Vous disposez d’un raccordement à l’eau, mais vous l’utilisez à peine. Pourquoi?

Clerckx : « Nous importons notre eau potable des Ardennes. Ensuite, nous le polluons avec du savon, il entre dans les égouts et finit dans la mer. Dans le même temps, le niveau des eaux souterraines baisse sensiblement. Pour éviter cela, je récupère l’eau de pluie dans de grands tonneaux. Je m’en sers pour me laver : l’été dehors avec une douche de camping, l’hiver avec un gant de toilette. Parce que je n’utilise jamais de savon, la micro-vie de mon corps est équilibrée et je n’ai pas d’odeur de sueur. Mes vêtements ne sentent pas non plus. Je les lave en les faisant tremper dans un seau d’eau de pluie pendant une journée. J’utilise l’eau de pluie fraîche comme eau potable, que je récupère dans un petit baril et que je verse à travers un filtre.

Vous n’en avez jamais eu marre ?

Clerckx : « Un bon système immunitaire a besoin d’un peu de travail. Au cours de toutes ces années, j’ai eu une fois une légère diarrhée, après avoir bu un litre et demi d’eau de pluie froide. Mais surtout, je le cuisine pour le café ou le thé.
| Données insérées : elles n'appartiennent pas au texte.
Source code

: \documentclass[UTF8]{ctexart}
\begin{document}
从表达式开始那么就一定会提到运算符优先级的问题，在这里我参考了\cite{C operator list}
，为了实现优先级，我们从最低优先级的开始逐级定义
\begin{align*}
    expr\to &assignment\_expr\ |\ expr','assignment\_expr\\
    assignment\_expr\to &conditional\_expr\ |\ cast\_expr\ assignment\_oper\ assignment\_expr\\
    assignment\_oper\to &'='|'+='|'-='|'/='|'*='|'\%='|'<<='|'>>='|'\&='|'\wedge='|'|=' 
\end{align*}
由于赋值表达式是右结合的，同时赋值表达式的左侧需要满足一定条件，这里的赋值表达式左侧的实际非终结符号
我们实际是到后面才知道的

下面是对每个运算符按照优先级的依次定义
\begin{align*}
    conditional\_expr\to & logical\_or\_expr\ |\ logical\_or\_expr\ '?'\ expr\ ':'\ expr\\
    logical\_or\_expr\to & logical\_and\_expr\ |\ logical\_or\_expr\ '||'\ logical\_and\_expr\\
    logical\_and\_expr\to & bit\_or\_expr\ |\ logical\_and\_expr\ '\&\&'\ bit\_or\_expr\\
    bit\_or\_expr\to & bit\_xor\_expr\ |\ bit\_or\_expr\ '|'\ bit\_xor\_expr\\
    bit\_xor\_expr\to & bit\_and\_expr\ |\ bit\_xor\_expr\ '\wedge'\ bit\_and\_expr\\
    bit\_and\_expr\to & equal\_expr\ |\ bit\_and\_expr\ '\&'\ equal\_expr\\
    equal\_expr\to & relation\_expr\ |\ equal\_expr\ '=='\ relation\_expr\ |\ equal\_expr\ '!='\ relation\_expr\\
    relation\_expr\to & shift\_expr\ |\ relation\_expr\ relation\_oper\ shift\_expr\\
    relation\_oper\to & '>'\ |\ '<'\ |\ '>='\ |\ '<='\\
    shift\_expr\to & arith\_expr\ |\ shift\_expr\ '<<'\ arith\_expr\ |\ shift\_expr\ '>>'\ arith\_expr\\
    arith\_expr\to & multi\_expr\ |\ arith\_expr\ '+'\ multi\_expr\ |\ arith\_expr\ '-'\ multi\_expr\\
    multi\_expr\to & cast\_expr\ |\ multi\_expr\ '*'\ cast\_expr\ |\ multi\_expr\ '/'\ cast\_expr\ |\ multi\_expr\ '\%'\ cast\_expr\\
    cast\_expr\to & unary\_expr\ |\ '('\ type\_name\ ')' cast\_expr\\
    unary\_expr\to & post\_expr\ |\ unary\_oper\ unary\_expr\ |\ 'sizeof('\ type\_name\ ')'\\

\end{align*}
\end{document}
Comment obtenez-vous de la nourriture?

Clerckx : « Il y a des années, j’ai commencé à collecter les excédents alimentaires des supermarchés et des boulangeries. Nous l’avons utilisé pour cuisiner des repas au Brugse Soepcafé, où vous pouviez manger en échange d’une contribution gratuite et d’un coup de main. Au début, les commerçants étaient méfiants, mais bientôt je me suis promené sur mon vélo cargo avec 200 kilos de nourriture. Entre-temps, la ville de Bruges a largement pris le relais et mis en place une plateforme de distribution. J’y collecte encore les excédents pour moi et pour Ecoliving.

Pouvez-vous manger ce que vous aimez manger ?

Clerckx : « Certainement. J’ai généralement un large choix. Je mange souvent des fruits et des salades, et je fais un gros ragoût tous les deux jours, dans lequel j’ajoute toujours des légumes frais et de la viande.

Vous n’avez pas de cuisine. Où préparez-vous votre nourriture?

Clerckx : « Dehors dans la cour. L’hiver j’utilise un petit poêle fusée, mais dès que le soleil brille je cuisine avec un four solaire. Une parabole réfléchissante regroupe la lumière du soleil en un seul point focal, qui chauffe jusqu’à 350 degrés. Je peux cuisiner dessus avec une marmite noire qui ne réfléchit pas la lumière. Ce four ne fonctionne pas aussi bien quand il fait froid, j’ai donc un deuxième four solaire avec un tube à vide en verre. Dedans, les rayons du soleil réchauffent la nourriture.

Vous n’allez plus jamais au magasin ?

Clerckx : « Très rarement. Il y a six mois, j’ai dépensé 16 euros lorsqu’un ami est venu dîner et je n’avais pas assez de restes. Et de temps en temps, je reçois une canette de bière. J’échange des vêtements, des meubles et d’autres choses contre des écopoints chez Ecoliving. Les seules nouveautés que j’ai achetées ces dernières années sont mon réchaud, les fours solaires et un Fairphone (smartphone durable, ndlr).”

Vous considérez-vous comme pauvre ?

Clerckx : « J’ai vendu ma maison 200 000 euros à l’époque, donc j’ai des économies. Mais je me sens riche parce que je n’en ai pas besoin. J’ai un réseau de personnes qui m’aident et me soutiennent. Cette connexion, c’est un vrai luxe.